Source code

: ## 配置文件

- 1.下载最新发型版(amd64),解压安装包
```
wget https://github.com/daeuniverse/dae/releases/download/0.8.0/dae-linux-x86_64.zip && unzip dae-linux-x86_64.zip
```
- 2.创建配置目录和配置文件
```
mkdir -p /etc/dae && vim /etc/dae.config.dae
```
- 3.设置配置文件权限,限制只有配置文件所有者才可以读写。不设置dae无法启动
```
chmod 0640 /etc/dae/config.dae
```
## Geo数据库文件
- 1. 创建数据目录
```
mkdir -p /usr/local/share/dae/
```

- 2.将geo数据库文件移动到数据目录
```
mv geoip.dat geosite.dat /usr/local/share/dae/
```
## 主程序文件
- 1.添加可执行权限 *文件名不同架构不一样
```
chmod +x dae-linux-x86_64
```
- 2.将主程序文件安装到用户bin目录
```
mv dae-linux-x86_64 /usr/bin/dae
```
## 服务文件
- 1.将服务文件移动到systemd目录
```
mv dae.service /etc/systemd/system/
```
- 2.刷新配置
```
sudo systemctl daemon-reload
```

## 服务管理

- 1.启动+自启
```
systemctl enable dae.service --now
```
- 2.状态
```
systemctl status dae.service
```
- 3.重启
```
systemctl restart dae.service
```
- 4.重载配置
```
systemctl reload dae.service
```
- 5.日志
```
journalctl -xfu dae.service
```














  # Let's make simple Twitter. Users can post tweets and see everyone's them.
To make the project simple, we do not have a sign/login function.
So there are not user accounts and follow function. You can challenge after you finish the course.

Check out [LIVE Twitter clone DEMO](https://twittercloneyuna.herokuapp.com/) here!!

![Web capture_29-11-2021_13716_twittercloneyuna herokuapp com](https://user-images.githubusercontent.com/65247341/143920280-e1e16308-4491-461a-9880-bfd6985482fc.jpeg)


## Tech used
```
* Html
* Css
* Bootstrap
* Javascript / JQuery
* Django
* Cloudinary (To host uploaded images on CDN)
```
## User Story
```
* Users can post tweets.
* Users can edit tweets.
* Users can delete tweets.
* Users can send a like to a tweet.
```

::::

PROBLEM STATEMENT —
A complete and exact transcription of the material is required.

RESULT OF THIS EXERCISE —
Source code

: ## 配置文件

- 1.下载最新发型版(amd64),解压安装包
```
wget https://github.com/daeuniverse/dae/releases/download/0.8.0/dae-linux-x86_64.zip && unzip dae-linux-x86_64.zip
```
- 2.创建配置目录和配置文件
```
mkdir -p /etc/dae && vim /etc/dae.config.dae
```
- 3.设置配置文件权限,限制只有配置文件所有者才可以读写。不设置dae无法启动
```
chmod 0640 /etc/dae/config.dae
```
## Geo数据库文件
- 1. 创建数据目录
```
mkdir -p /usr/local/share/dae/
```

- 2.将geo数据库文件移动到数据目录
```
mv geoip.dat geosite.dat /usr/local/share/dae/
```
## 主程序文件
- 1.添加可执行权限 *文件名不同架构不一样
```
chmod +x dae-linux-x86_64
```
- 2.将主程序文件安装到用户bin目录
```
mv dae-linux-x86_64 /usr/bin/dae
```
## 服务文件
- 1.将服务文件移动到systemd目录
```
mv dae.service /etc/systemd/system/
```
- 2.刷新配置
```
sudo systemctl daemon-reload
```

## 服务管理

- 1.启动+自启
```
systemctl enable dae.service --now
```
- 2.状态
```
systemctl status dae.service
```
- 3.重启
```
systemctl restart dae.service
```
- 4.重载配置
```
systemctl reload dae.service
```
- 5.日志
```
journalctl -xfu dae.service
```














  # Let's make simple Twitter. Users can post tweets and see everyone's them.
To make the project simple, we do not have a sign/login function.
So there are not user accounts and follow function. You can challenge after you finish the course.

Check out [LIVE Twitter clone DEMO](https://twittercloneyuna.herokuapp.com/) here!!

![Web capture_29-11-2021_13716_twittercloneyuna herokuapp com](https://user-images.githubusercontent.com/65247341/143920280-e1e16308-4491-461a-9880-bfd6985482fc.jpeg)


## Tech used
```
* Html
* Css
* Bootstrap
* Javascript / JQuery
* Django
* Cloudinary (To host uploaded images on CDN)
```
## User Story
```
* Users can post tweets.
* Users can edit tweets.
* Users can delete tweets.
* Users can send a like to a tweet.
```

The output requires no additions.